Abstract

We introduce XBRL2Vec, a financial data engine designed to vectorize corporate filings into structured representations for next-generation capital allocation systems. Unlike traditional investment frameworks that rely on backward-looking price series or simplistic ratio-based metrics, XBRL2Vec extracts and embeds GAAP-tagged fundamentals, narrative disclosures, and risk language into multi-dimensional vectors. The result is a flexible, machine-readable representation of a firm’s financial and strategic position—enabling downstream AI systems to allocate capital in contextually grounded, economically meaningful ways.


1. Introduction

Financial markets are inundated with raw disclosure data—yet most algorithmic trading systems fail to incorporate it meaningfully. Traditional quantitative systems emphasize historical prices, volume, and derived indicators, leaving narrative content and detailed financial fundamentals underutilized.

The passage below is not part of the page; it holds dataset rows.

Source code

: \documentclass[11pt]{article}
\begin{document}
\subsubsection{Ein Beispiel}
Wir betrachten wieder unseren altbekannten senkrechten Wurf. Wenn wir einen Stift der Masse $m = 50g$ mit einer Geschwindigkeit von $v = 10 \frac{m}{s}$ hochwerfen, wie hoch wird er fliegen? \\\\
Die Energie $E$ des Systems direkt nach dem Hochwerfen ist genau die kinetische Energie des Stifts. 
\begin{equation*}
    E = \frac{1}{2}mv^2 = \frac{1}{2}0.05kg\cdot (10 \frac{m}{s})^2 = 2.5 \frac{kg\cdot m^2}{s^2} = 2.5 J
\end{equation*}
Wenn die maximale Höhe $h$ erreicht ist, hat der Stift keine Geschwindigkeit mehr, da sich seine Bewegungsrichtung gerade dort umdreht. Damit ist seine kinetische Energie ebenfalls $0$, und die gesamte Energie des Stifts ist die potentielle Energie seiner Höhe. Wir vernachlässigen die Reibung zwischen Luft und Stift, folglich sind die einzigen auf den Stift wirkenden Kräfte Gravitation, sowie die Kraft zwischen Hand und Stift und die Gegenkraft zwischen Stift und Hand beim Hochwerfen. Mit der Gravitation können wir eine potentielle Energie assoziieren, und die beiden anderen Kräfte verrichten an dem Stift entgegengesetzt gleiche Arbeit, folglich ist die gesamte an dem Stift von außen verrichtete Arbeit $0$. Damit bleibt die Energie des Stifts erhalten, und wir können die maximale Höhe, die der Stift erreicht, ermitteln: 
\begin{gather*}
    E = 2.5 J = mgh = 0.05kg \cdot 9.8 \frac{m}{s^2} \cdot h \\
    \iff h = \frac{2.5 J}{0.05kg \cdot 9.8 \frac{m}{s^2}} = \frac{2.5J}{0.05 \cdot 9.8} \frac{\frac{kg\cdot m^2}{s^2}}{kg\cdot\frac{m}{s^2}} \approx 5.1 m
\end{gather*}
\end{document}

XBRL2Vec addresses this gap by converting raw corporate filings (e.g., 10-K, 10-Q) into rich numerical representations. By marrying fundamental analysis with natural language processing (NLP) and representation learning, XBRL2Vec makes it possible for AI agents to reason over qualitative disclosures and quantitative performance with the same precision.


2. System Overview

2.1 Architecture

The XBRL2Vec pipeline consists of four major components:

  1. XBRL Ingestion Module
    • Parses structured SEC filings using US GAAP taxonomy
    • Handles footnotes, tables, nested hierarchies
  2. Numerical Vectorization Layer
    • Standardizes financial statement elements (revenue, margins, assets, etc.)
    • Applies transformations (z-scores, percent changes, sector-relative ranks)
  3. Narrative Embedding Layer
    • Extracts MD&A, risk factors, legal contingencies, etc.
    • Uses transformer-based models (e.g., FinBERT, LegalBERT) to generate embeddings
  4. Vector Fusion + Output API
    • Combines numerical and narrative embeddings
    • Outputs composite firm vectors for downstream modeling

Figure 1: XBRL2Vec Architecture Diagram
(Include a block diagram showing ingestion → vectorization → fusion → API output)


3. Methods

3.1 Numerical Processing

We convert GAAP-tagged elements into structured tensors by:

  • Mapping raw disclosures into a fixed schema
  • Time-normalizing (TTM, quarterly change)
  • Scaling (industry-relative or market percentile)

3.2 Narrative Embedding

Text sections are split and embedded using:

  • Pretrained financial/legal transformers
  • Topic modeling (optional) for dimensional reduction
  • Sentence-level embeddings pooled into document vectors

Figure 2: Example Embedding: Risk Disclosure → Vector Space


4. Use Cases

  • Earnings Quality Forecasting
    Predict misstatements, restatements, or volatility based on narrative risk language + earnings dynamics
  • Systemic Risk Assessment
    Vector clustering to detect sector-wide exposure patterns from risk factors
  • Capital Allocation Layer (AI-Ready)
    Use firm vectors as input to reinforcement learning agents or allocation optimizers

5. Results (Prototype Stage)

Preliminary tests on ~1,000 S&P 500 filings show that narrative embeddings:

  • Improve earnings prediction accuracy vs. numerical-only baselines
  • Cluster meaningfully across sectors and business models
  • Enable semantic comparison of companies independent of ticker/price

Figure 3: UMAP projection of firm vectors showing sectoral separation


6. Future Work

  • Full EDGAR stream parsing and real-time inference pipeline
  • Integration with TradingLogic.ai execution engine
  • Plug-and-play compatibility with capital allocation models (RL agents, optimization systems)

7. Conclusion

XBRL2Vec represents a foundational shift in financial modeling—from signals to structured intelligence. By embedding both the numbers and the narratives, it allows machines to operate with a richer, more human-like context—bridging the gap between data and reasoned capital allocation.